» Problem to work on: The word "enable" marks the lines to copy; find all of them in the entries below.

+ + + +

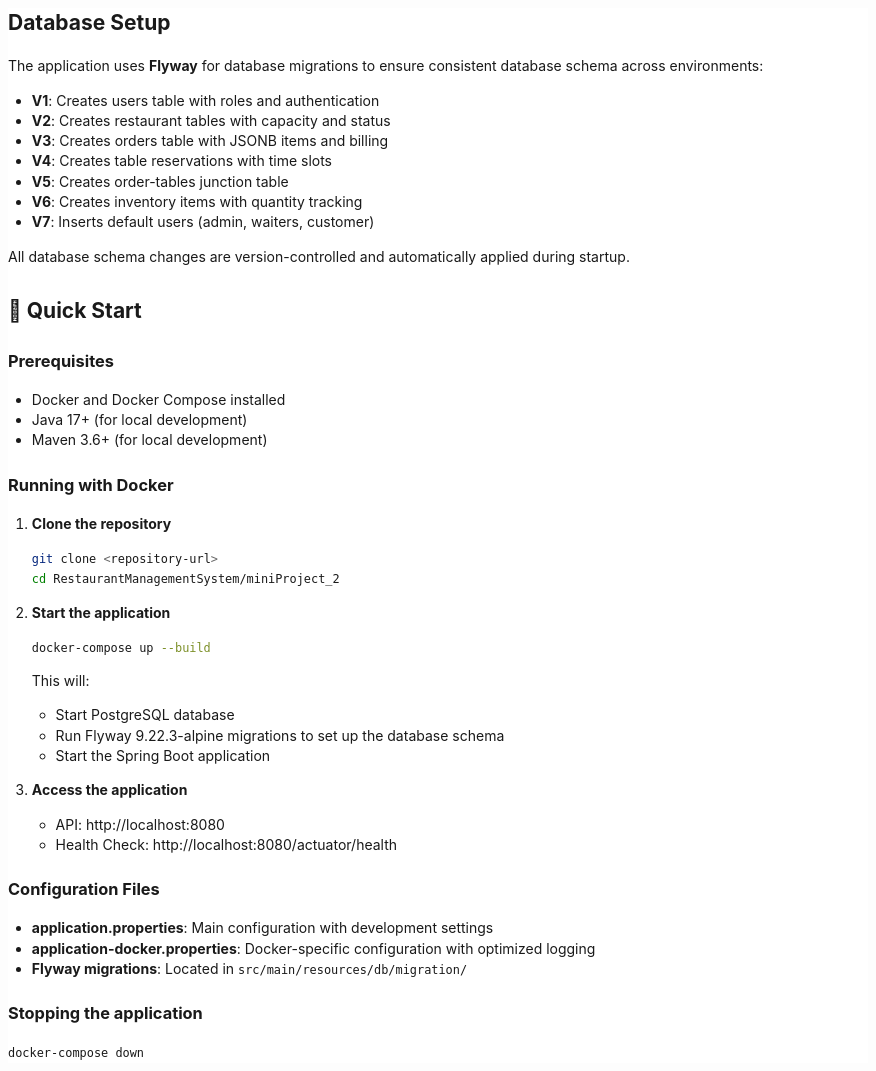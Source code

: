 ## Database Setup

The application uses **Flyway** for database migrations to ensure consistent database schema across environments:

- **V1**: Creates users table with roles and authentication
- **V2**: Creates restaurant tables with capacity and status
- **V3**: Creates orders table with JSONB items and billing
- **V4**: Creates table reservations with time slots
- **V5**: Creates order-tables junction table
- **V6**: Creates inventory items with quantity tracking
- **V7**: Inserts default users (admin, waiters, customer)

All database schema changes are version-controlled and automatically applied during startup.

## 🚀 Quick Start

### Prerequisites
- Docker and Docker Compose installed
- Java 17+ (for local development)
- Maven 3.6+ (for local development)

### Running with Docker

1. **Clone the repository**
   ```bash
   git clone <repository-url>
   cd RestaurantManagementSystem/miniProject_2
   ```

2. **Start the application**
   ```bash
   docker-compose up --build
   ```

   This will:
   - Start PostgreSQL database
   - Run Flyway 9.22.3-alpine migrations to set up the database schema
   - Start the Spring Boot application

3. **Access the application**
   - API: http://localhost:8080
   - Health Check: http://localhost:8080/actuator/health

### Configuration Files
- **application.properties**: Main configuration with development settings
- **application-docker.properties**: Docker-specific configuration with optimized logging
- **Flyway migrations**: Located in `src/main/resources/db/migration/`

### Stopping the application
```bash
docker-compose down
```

+ + + +

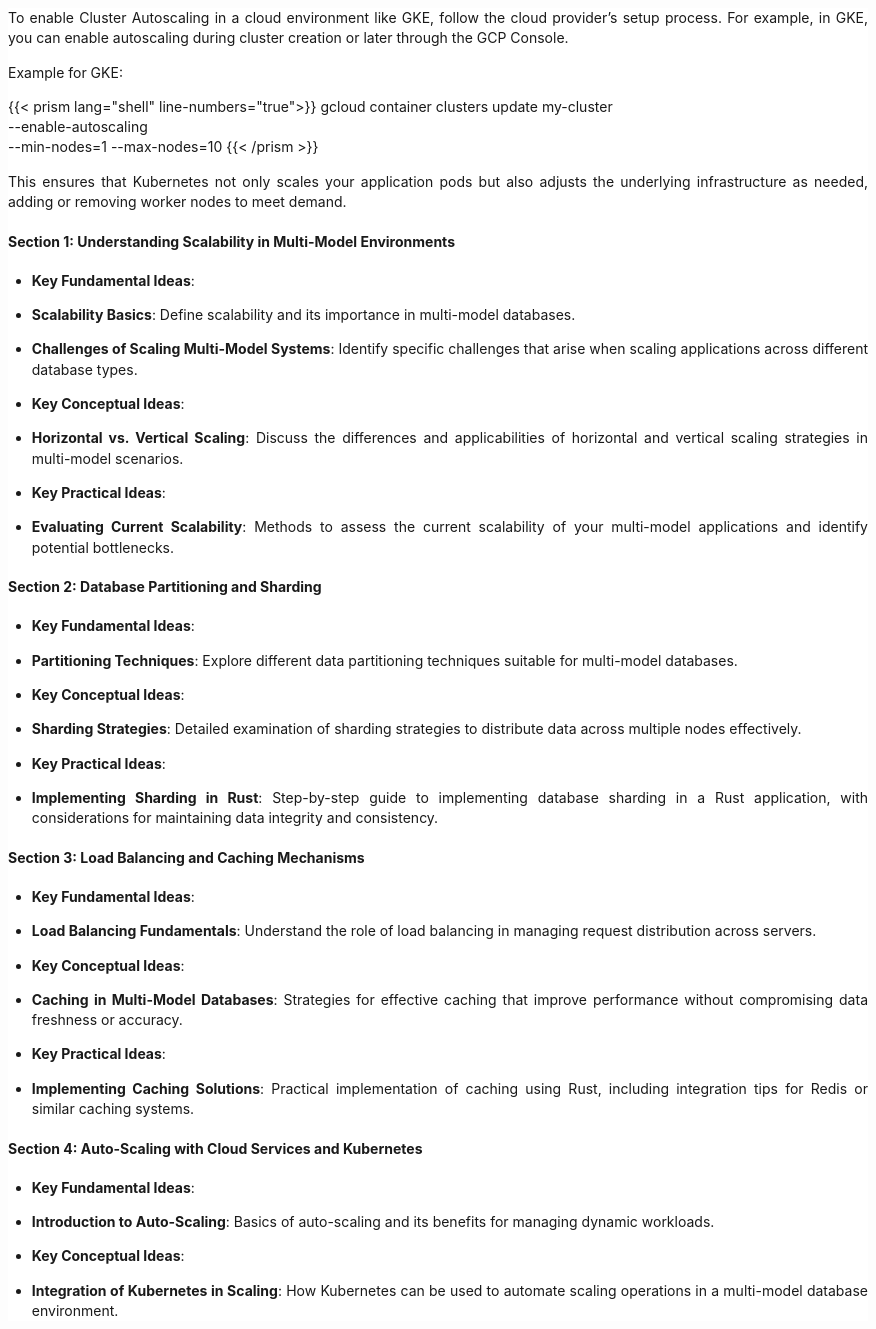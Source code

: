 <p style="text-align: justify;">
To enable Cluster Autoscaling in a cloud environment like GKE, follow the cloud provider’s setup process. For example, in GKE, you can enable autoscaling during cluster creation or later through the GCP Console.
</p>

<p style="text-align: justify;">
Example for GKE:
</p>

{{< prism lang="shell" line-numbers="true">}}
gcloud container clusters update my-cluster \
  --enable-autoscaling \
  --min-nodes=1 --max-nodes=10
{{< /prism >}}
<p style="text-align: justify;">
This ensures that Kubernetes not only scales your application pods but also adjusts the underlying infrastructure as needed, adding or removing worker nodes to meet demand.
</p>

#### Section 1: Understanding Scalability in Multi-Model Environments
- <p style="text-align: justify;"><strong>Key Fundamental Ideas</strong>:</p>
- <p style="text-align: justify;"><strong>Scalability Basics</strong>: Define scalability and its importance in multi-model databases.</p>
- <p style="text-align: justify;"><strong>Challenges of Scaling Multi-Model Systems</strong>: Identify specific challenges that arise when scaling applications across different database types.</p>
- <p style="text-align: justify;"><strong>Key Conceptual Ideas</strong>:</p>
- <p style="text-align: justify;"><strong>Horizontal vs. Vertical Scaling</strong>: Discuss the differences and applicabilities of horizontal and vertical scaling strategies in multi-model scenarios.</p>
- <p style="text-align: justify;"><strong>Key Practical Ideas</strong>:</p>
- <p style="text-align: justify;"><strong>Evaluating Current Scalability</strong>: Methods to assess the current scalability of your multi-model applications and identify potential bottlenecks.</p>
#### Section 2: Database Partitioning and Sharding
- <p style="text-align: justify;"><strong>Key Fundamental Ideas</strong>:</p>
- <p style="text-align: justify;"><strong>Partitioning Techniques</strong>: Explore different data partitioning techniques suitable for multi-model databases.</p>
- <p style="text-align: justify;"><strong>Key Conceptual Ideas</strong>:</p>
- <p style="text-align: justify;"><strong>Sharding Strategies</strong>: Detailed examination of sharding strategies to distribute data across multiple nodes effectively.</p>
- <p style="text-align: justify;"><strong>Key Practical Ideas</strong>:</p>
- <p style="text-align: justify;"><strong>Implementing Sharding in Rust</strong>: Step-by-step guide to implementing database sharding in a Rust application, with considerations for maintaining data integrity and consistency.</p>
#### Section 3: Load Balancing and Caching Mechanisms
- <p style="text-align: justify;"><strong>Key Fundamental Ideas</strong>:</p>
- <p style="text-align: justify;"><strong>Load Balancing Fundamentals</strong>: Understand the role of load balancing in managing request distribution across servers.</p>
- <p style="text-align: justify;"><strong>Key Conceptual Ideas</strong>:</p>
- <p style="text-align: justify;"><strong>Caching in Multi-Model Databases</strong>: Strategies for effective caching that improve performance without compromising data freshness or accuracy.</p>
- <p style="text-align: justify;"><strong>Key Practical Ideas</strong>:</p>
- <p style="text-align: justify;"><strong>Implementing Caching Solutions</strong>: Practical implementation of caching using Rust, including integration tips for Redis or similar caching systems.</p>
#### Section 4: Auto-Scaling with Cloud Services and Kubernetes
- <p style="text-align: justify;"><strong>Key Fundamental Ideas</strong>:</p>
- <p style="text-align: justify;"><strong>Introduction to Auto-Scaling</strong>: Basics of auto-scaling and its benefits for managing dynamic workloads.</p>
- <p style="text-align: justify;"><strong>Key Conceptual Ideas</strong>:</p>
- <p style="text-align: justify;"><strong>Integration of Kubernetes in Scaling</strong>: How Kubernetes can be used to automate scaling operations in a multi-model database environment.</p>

+ + + +

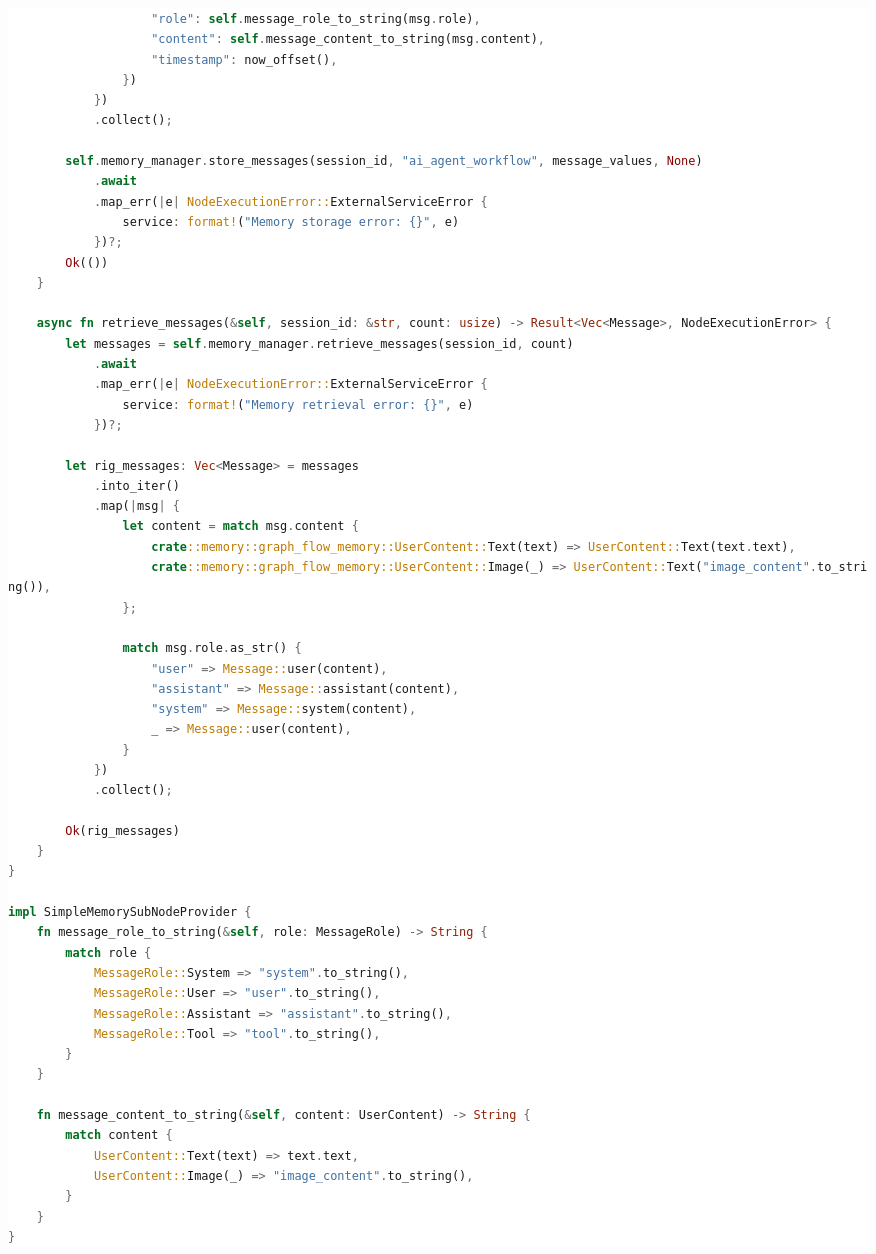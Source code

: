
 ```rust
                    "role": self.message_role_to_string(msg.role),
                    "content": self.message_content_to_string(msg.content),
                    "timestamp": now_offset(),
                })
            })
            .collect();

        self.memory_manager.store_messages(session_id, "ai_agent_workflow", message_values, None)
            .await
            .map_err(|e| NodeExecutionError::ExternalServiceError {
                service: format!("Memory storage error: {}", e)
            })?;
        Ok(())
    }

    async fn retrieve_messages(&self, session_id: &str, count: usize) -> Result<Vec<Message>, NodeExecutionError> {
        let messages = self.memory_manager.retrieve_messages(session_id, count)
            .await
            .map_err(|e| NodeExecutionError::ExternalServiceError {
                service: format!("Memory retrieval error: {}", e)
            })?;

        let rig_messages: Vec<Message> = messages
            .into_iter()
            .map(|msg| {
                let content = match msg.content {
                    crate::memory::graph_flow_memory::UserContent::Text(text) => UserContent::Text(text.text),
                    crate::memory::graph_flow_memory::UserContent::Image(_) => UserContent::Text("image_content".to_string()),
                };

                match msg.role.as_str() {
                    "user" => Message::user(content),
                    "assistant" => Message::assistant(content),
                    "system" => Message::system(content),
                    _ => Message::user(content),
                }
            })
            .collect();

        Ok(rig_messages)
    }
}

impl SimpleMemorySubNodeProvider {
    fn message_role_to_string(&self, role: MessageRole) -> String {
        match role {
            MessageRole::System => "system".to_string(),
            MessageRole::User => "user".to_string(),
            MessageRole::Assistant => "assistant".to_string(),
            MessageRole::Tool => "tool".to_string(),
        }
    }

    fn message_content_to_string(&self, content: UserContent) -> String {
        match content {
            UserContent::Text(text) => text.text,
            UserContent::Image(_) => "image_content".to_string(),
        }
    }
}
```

+ + + +

» Answer area:
To enable Cluster Autoscaling in a cloud environment like GKE, follow the cloud provider’s setup process. For example, in GKE, you can enable autoscaling during cluster creation or later through the GCP Console.
  --enable-autoscaling \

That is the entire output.